→ **TASK DIRECTIONS**:
Your task is to output the data exactly as it stands.
RECORDS TO PROCESS START
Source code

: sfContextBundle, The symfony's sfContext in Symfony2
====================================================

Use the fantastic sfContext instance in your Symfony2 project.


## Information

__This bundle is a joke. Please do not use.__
RECORDS TO PROCESS END
→ **WRITTEN RESPONSE**:
Source code

: sfContextBundle, The symfony's sfContext in Symfony2
====================================================

Use the fantastic sfContext instance in your Symfony2 project.


## Information

__This bundle is a joke. Please do not use.__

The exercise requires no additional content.